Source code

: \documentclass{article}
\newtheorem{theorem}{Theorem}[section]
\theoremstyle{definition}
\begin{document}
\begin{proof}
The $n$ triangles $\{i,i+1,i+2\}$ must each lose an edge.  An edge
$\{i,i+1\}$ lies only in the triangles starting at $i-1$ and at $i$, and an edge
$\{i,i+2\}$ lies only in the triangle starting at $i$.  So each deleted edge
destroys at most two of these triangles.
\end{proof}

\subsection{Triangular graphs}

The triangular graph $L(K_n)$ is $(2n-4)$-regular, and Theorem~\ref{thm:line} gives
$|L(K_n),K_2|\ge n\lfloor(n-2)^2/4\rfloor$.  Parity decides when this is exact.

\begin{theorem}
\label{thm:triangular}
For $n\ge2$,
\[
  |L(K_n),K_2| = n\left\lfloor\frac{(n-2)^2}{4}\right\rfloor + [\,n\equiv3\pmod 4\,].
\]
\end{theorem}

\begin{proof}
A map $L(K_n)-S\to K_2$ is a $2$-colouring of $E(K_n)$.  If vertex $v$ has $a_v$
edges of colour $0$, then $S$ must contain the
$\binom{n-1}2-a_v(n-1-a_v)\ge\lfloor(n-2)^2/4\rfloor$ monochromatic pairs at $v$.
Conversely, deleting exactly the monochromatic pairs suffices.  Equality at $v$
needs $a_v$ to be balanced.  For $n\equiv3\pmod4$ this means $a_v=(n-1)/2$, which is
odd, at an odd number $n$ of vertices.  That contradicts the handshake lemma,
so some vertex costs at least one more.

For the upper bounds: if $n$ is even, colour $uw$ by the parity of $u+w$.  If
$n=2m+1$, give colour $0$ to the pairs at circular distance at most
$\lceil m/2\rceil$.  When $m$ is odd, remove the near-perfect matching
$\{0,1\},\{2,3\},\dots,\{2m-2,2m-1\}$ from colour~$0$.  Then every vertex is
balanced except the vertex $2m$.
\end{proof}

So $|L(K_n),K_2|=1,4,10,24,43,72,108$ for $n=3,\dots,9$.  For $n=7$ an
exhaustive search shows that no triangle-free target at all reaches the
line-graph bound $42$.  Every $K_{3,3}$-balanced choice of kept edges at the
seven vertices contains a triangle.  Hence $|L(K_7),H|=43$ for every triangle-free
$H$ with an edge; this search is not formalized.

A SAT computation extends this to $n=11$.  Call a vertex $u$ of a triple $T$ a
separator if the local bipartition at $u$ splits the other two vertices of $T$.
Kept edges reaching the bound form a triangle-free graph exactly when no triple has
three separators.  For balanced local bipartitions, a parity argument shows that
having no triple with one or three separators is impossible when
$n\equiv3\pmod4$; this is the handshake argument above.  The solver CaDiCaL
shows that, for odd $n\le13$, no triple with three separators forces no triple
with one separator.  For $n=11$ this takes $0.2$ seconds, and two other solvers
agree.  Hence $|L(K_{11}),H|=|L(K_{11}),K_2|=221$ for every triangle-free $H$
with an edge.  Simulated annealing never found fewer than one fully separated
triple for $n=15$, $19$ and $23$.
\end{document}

++++++

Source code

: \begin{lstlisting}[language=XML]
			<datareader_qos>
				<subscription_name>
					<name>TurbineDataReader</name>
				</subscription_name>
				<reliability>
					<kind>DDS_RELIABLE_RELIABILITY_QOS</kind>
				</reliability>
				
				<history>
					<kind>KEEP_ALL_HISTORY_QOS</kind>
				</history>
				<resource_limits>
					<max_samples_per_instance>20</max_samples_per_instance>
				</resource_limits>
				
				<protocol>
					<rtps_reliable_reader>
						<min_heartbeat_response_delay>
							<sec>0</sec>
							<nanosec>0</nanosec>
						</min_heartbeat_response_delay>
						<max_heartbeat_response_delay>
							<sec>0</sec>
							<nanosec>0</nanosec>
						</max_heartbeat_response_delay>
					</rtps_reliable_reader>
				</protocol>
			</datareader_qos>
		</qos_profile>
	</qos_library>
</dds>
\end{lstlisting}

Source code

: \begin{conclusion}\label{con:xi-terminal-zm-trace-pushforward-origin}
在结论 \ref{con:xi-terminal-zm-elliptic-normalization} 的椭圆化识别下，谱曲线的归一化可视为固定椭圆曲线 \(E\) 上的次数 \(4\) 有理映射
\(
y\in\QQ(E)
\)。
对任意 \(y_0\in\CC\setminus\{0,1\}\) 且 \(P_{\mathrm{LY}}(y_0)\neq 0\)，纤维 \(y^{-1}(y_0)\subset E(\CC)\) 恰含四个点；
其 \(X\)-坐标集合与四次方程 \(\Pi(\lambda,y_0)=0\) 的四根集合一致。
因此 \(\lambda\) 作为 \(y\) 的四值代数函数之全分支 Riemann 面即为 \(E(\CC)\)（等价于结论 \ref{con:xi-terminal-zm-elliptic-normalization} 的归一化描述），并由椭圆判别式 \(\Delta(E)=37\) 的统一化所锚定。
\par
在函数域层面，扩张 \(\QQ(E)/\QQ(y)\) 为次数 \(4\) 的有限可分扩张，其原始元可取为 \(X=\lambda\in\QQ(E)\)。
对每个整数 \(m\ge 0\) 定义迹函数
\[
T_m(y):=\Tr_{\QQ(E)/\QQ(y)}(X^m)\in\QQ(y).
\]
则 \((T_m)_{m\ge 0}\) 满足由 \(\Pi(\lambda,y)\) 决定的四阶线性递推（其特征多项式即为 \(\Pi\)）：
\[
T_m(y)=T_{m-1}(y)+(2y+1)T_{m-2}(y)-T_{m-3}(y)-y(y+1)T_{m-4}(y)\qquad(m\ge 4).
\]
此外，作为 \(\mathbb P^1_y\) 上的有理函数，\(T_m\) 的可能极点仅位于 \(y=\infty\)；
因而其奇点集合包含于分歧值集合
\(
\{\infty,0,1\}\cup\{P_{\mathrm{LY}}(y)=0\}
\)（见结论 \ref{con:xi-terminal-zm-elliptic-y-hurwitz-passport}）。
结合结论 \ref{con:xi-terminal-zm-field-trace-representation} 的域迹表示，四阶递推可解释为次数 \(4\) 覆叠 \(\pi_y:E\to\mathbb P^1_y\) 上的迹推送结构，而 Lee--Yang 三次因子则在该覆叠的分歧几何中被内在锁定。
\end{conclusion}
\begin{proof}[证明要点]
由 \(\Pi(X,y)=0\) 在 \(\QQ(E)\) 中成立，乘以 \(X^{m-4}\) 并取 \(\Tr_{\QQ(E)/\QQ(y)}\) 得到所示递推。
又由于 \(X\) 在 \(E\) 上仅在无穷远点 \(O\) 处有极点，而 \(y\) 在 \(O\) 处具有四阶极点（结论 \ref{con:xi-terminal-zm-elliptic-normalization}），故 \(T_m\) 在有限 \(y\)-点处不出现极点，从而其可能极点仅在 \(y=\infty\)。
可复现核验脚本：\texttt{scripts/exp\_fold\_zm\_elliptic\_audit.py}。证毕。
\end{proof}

++++++

### WHAT THE TASK REQUIRES
Filter the entries above down to the lines that contain "pairs".

### EXPECTED ANSWER
$\binom{n-1}2-a_v(n-1-a_v)\ge\lfloor(n-2)^2/4\rfloor$ monochromatic pairs at $v$.
Conversely, deleting exactly the monochromatic pairs suffices.  Equality at $v$
$n=2m+1$, give colour $0$ to the pairs at circular distance at most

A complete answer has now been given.